This Top Chef contestant just opened a restaurant at a campground visitor centre, and it’s amazing

Leigh McAdam

Travel Alberta

Sep 26, 2017 - 5 minute read

Drive 3.5 hours south from Calgary with the tunes cranked high on an empty stomach. Do this so you can eat in a restaurant attached to the visitor centre in Cypress Hills Interprovincial Park. I know it sounds weird, but there’s magic happening here in the southeast corner of Alberta.

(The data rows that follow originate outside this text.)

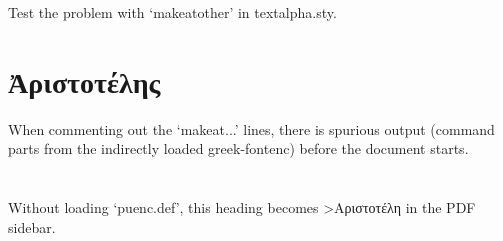 \documentclass{article}
\begin{document}
Test the problem with `makeatother' in textalpha.sty.

\section{Ἀριστοτέλης}

When commenting out the `makeat...' lines, there is
spurious output (command parts from the indirectly loaded greek-fontenc)
before the document starts.

\section{\ensuregreek{\accpsili\textAlpha\textrho\textiota\textsigma\texttau
  \textomicron\texttau\'\textepsilon\textlambda\texteta\textfinalsigma}}

Without loading `puenc.def', this heading becomes
>Αριστοτέλη in the PDF sidebar.
\end{document}
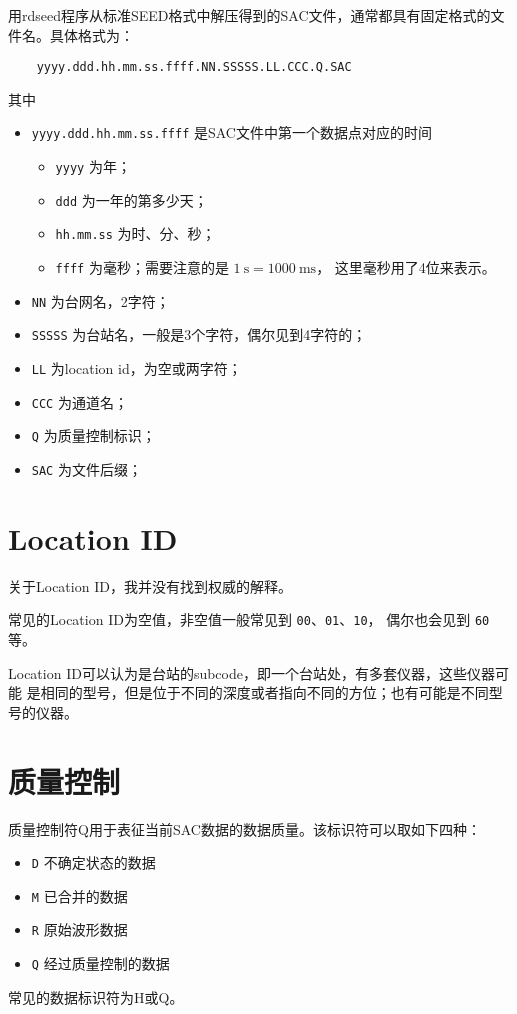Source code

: 用rdseed程序从标准SEED格式中解压得到的SAC文件，通常都具有固定格式的文件名。具体格式为：
\begin{verbatim}
    yyyy.ddd.hh.mm.ss.ffff.NN.SSSSS.LL.CCC.Q.SAC
\end{verbatim}
其中
\begin{itemize}
\item \texttt{yyyy.ddd.hh.mm.ss.ffff} 是SAC文件中第一个数据点对应的时间
    \begin{itemize}
    \item \texttt{yyyy} 为年；
    \item \texttt{ddd} 为一年的第多少天；
    \item \texttt{hh.mm.ss} 为时、分、秒；
    \item \texttt{ffff} 为毫秒；需要注意的是 $\SI{1}{\s}=\SI{1000}{\ms}$，
        这里毫秒用了4位来表示。
    \end{itemize}
\item \texttt{NN} 为台网名，2字符；
\item \texttt{SSSSS} 为台站名，一般是3个字符，偶尔见到4字符的；
\item \texttt{LL} 为location id，为空或两字符；
\item \texttt{CCC} 为通道名；
\item \texttt{Q} 为质量控制标识；
\item \texttt{SAC} 为文件后缀；
\end{itemize}

\section{Location ID}
关于Location ID，我并没有找到权威的解释。

常见的Location ID为空值，非空值一般常见到 \texttt{00}、\texttt{01}、\texttt{10}，
偶尔也会见到 \texttt{60} 等。

Location ID可以认为是台站的subcode，即一个台站处，有多套仪器，这些仪器可能
是相同的型号，但是位于不同的深度或者指向不同的方位；也有可能是不同型号的仪器。

\section{质量控制}
质量控制符Q用于表征当前SAC数据的数据质量。该标识符可以取如下四种：
\begin{itemize}
\item \texttt{D} 不确定状态的数据
\item \texttt{M} 已合并的数据
\item \texttt{R} 原始波形数据
\item \texttt{Q} 经过质量控制的数据
\end{itemize}
常见的数据标识符为H或Q。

Camp Cookhouse and General Store 

Two twenty-something cooks – don’t call them chefs because that’s far too pretentious -- named Becky Ross, a Top Chef Canada Contestant, and her partner Alex Bruveris, who trained at George Brown, threw caution to the wind, and in a spur-of-the-moment decision “bought a lemon and fixed it.” That lemon is now the fabulous Camp Cookhouse and General Store.

The restaurant opened in July 2014 after a whirlwind period that involved a move from Toronto with only a week to get the restaurant ready. Ross tells me the pair purchased the restaurant “to take advantage of a low-risk opportunity that would get us back in Alberta without borrowing a bunch of money. It was also a way to introduce ourselves to southern Alberta, to see what worked, what didn’t, and to learn from mistakes along the way.”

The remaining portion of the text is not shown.